- Opening Delimiter -

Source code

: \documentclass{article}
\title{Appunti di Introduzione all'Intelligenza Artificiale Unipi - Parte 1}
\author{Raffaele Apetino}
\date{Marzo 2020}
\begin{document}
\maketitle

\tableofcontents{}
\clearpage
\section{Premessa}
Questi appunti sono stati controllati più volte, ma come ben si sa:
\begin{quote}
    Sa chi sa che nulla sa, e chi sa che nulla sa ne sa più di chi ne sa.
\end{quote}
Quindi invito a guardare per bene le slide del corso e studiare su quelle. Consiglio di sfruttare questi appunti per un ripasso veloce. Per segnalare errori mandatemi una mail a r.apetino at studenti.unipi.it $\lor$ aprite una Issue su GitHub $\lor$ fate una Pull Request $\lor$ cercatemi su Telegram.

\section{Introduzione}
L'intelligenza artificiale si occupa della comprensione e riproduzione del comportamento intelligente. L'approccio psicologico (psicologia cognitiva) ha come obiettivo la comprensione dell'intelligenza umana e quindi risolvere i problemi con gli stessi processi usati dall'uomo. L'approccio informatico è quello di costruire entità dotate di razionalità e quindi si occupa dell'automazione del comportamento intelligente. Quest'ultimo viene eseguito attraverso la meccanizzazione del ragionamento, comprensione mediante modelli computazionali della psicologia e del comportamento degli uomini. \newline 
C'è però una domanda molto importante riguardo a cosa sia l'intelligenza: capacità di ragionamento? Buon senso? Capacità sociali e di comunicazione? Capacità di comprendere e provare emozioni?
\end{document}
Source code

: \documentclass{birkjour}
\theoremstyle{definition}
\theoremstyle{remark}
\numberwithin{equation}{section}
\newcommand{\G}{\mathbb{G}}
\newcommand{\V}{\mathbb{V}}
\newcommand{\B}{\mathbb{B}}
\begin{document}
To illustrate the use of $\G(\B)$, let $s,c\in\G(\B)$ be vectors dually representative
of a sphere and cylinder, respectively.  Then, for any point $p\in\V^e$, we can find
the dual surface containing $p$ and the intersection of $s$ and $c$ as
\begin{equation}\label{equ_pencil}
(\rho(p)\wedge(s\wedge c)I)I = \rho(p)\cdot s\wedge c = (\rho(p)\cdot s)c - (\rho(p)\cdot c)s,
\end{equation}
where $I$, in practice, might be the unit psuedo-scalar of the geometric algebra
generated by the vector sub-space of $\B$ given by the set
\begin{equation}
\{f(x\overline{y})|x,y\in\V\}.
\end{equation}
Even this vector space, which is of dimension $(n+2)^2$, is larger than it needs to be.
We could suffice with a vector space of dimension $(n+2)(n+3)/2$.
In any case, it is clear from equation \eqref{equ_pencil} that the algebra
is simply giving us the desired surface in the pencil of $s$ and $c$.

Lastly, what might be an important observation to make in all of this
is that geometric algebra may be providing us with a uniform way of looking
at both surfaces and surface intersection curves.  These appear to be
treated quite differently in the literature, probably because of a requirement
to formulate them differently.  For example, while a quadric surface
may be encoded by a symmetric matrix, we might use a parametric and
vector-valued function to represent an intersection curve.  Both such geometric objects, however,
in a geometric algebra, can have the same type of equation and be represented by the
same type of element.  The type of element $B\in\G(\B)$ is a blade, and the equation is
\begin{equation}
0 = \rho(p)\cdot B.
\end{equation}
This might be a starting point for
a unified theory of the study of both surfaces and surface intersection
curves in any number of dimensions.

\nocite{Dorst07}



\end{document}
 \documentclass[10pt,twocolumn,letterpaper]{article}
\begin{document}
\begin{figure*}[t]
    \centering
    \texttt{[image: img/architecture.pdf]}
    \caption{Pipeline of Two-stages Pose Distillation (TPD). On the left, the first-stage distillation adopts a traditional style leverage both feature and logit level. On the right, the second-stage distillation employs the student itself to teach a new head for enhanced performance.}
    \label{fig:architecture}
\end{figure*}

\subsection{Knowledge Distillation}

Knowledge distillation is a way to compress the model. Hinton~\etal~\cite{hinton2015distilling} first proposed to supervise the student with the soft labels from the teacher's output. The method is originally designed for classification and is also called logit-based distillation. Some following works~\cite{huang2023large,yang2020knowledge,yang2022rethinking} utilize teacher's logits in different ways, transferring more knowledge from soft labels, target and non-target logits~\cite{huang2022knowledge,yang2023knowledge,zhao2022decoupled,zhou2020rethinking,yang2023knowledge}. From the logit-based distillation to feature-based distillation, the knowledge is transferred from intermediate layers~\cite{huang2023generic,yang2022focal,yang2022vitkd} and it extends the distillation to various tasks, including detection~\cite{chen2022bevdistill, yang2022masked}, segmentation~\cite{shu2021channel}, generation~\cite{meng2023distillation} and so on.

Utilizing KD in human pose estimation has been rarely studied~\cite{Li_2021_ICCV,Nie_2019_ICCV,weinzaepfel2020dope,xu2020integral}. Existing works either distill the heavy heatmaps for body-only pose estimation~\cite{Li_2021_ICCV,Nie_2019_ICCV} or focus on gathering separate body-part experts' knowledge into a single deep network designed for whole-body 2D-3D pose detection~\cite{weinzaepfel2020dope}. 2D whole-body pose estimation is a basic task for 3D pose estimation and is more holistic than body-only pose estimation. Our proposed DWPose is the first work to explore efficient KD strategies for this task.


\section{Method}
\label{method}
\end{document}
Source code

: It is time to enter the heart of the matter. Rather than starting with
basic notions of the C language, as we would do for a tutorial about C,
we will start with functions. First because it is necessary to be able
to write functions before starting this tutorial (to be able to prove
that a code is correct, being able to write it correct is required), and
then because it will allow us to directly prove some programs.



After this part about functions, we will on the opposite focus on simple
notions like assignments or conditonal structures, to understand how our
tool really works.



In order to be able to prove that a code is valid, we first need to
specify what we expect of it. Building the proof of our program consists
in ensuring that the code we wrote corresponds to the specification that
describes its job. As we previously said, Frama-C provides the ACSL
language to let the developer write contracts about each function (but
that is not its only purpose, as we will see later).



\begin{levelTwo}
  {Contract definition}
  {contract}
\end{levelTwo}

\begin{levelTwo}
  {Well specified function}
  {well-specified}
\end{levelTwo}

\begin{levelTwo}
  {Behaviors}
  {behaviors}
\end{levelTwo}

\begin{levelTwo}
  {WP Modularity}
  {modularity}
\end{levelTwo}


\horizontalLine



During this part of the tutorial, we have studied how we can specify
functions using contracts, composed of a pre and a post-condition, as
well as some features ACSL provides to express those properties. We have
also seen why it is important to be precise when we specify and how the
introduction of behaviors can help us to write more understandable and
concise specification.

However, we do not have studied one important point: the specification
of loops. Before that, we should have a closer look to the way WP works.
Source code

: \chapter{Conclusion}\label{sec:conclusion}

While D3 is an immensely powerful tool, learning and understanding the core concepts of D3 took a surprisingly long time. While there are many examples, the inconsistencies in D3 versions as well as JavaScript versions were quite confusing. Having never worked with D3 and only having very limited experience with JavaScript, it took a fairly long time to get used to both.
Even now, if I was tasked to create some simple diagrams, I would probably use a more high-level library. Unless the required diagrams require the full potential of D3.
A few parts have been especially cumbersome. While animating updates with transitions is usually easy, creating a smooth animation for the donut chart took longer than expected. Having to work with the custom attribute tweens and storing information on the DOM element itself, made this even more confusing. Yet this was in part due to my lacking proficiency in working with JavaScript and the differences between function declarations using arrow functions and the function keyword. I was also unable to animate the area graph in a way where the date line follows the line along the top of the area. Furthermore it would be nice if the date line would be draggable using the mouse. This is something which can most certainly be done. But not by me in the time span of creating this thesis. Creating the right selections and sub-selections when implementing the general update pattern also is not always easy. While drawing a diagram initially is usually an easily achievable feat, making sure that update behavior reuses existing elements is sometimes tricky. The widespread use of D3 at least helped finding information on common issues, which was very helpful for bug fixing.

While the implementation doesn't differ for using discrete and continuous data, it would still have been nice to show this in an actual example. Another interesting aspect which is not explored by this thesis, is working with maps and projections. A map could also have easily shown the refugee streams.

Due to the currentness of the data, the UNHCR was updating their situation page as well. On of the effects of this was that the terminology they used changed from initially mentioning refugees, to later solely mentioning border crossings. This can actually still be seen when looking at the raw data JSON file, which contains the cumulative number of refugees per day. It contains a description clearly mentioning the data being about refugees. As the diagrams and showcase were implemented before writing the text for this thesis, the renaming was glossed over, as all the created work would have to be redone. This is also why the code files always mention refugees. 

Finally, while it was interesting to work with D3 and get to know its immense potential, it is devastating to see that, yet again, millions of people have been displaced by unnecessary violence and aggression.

- Closing Delimiter -

Reproduce exactly the section above that begins at the line containing "basic notions of" and ends at the line containing "that a code is correct, being", leaving out all other lines.

## ANSWER TO THIS TASK
basic notions of the C language, as we would do for a tutorial about C,
we will start with functions. First because it is necessary to be able
to write functions before starting this tutorial (to be able to prove
that a code is correct, being able to write it correct is required), and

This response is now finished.